(Records from a data source)
=-=-=

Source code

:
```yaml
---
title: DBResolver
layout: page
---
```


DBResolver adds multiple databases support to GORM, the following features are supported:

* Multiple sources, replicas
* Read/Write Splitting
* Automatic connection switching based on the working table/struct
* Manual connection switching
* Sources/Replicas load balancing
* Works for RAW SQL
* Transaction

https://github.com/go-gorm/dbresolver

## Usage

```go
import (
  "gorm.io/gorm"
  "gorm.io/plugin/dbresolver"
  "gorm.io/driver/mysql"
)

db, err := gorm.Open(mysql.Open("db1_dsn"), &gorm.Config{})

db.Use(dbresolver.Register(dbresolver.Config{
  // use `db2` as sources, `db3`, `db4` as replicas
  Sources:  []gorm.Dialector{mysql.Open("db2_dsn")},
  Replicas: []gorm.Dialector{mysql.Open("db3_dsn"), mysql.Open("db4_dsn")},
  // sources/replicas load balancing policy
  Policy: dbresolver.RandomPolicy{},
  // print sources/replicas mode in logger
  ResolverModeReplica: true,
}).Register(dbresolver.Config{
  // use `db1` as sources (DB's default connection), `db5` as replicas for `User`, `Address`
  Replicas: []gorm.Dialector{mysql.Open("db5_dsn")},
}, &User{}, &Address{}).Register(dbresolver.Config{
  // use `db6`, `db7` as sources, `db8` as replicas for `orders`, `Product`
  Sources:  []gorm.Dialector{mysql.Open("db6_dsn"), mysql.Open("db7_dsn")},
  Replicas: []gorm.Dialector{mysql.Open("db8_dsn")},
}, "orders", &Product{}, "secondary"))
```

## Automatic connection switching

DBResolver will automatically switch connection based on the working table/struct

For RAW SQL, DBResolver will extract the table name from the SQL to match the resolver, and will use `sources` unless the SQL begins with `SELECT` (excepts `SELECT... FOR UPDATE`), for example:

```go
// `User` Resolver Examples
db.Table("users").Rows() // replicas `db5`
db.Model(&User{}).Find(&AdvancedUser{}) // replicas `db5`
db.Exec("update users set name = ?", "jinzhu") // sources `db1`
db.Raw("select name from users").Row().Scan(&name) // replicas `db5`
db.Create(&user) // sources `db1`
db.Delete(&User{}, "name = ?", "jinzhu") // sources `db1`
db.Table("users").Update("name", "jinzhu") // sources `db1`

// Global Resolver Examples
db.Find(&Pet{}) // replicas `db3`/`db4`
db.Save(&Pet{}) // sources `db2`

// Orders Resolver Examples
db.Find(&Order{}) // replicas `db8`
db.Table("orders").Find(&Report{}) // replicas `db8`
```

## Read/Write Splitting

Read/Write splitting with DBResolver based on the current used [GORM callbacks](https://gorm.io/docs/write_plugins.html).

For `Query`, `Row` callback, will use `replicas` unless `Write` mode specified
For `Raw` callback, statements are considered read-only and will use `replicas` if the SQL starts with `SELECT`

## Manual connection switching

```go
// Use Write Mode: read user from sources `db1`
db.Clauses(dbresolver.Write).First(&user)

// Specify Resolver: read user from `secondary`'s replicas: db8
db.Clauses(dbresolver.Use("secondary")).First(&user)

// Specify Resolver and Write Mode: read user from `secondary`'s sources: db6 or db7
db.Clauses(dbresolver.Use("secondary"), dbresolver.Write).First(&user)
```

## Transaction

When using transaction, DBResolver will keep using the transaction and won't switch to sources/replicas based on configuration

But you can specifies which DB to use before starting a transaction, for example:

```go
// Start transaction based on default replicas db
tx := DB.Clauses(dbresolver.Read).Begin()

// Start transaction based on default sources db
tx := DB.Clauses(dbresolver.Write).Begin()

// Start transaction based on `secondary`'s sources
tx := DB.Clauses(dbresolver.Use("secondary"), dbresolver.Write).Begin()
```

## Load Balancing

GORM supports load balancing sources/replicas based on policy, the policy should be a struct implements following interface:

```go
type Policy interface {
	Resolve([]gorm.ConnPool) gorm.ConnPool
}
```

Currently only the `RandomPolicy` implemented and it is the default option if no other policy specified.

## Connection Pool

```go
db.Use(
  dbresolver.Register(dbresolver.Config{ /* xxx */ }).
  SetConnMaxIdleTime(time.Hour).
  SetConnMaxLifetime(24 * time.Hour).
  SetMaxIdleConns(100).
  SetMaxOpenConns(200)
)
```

=-=-=

— REQUIRED ACTION —
Every line above should be output exactly as it stands.

— EXERCISE OUTPUT —
Source code

:
```yaml
---
title: DBResolver
layout: page
---
```


DBResolver adds multiple databases support to GORM, the following features are supported:

* Multiple sources, replicas
* Read/Write Splitting
* Automatic connection switching based on the working table/struct
* Manual connection switching
* Sources/Replicas load balancing
* Works for RAW SQL
* Transaction

https://github.com/go-gorm/dbresolver

## Usage

```go
import (
  "gorm.io/gorm"
  "gorm.io/plugin/dbresolver"
  "gorm.io/driver/mysql"
)

db, err := gorm.Open(mysql.Open("db1_dsn"), &gorm.Config{})

db.Use(dbresolver.Register(dbresolver.Config{
  // use `db2` as sources, `db3`, `db4` as replicas
  Sources:  []gorm.Dialector{mysql.Open("db2_dsn")},
  Replicas: []gorm.Dialector{mysql.Open("db3_dsn"), mysql.Open("db4_dsn")},
  // sources/replicas load balancing policy
  Policy: dbresolver.RandomPolicy{},
  // print sources/replicas mode in logger
  ResolverModeReplica: true,
}).Register(dbresolver.Config{
  // use `db1` as sources (DB's default connection), `db5` as replicas for `User`, `Address`
  Replicas: []gorm.Dialector{mysql.Open("db5_dsn")},
}, &User{}, &Address{}).Register(dbresolver.Config{
  // use `db6`, `db7` as sources, `db8` as replicas for `orders`, `Product`
  Sources:  []gorm.Dialector{mysql.Open("db6_dsn"), mysql.Open("db7_dsn")},
  Replicas: []gorm.Dialector{mysql.Open("db8_dsn")},
}, "orders", &Product{}, "secondary"))
```

## Automatic connection switching

DBResolver will automatically switch connection based on the working table/struct

For RAW SQL, DBResolver will extract the table name from the SQL to match the resolver, and will use `sources` unless the SQL begins with `SELECT` (excepts `SELECT... FOR UPDATE`), for example:

```go
// `User` Resolver Examples
db.Table("users").Rows() // replicas `db5`
db.Model(&User{}).Find(&AdvancedUser{}) // replicas `db5`
db.Exec("update users set name = ?", "jinzhu") // sources `db1`
db.Raw("select name from users").Row().Scan(&name) // replicas `db5`
db.Create(&user) // sources `db1`
db.Delete(&User{}, "name = ?", "jinzhu") // sources `db1`
db.Table("users").Update("name", "jinzhu") // sources `db1`

// Global Resolver Examples
db.Find(&Pet{}) // replicas `db3`/`db4`
db.Save(&Pet{}) // sources `db2`

// Orders Resolver Examples
db.Find(&Order{}) // replicas `db8`
db.Table("orders").Find(&Report{}) // replicas `db8`
```

## Read/Write Splitting

Read/Write splitting with DBResolver based on the current used [GORM callbacks](https://gorm.io/docs/write_plugins.html).

For `Query`, `Row` callback, will use `replicas` unless `Write` mode specified
For `Raw` callback, statements are considered read-only and will use `replicas` if the SQL starts with `SELECT`

## Manual connection switching

```go
// Use Write Mode: read user from sources `db1`
db.Clauses(dbresolver.Write).First(&user)

// Specify Resolver: read user from `secondary`'s replicas: db8
db.Clauses(dbresolver.Use("secondary")).First(&user)

// Specify Resolver and Write Mode: read user from `secondary`'s sources: db6 or db7
db.Clauses(dbresolver.Use("secondary"), dbresolver.Write).First(&user)
```

## Transaction

When using transaction, DBResolver will keep using the transaction and won't switch to sources/replicas based on configuration

But you can specifies which DB to use before starting a transaction, for example:

```go
// Start transaction based on default replicas db
tx := DB.Clauses(dbresolver.Read).Begin()

// Start transaction based on default sources db
tx := DB.Clauses(dbresolver.Write).Begin()

// Start transaction based on `secondary`'s sources
tx := DB.Clauses(dbresolver.Use("secondary"), dbresolver.Write).Begin()
```

## Load Balancing

GORM supports load balancing sources/replicas based on policy, the policy should be a struct implements following interface:

```go
type Policy interface {
	Resolve([]gorm.ConnPool) gorm.ConnPool
}
```

Currently only the `RandomPolicy` implemented and it is the default option if no other policy specified.

## Connection Pool

```go
db.Use(
  dbresolver.Register(dbresolver.Config{ /* xxx */ }).
  SetConnMaxIdleTime(time.Hour).
  SetConnMaxLifetime(24 * time.Hour).
  SetMaxIdleConns(100).
  SetMaxOpenConns(200)
)
```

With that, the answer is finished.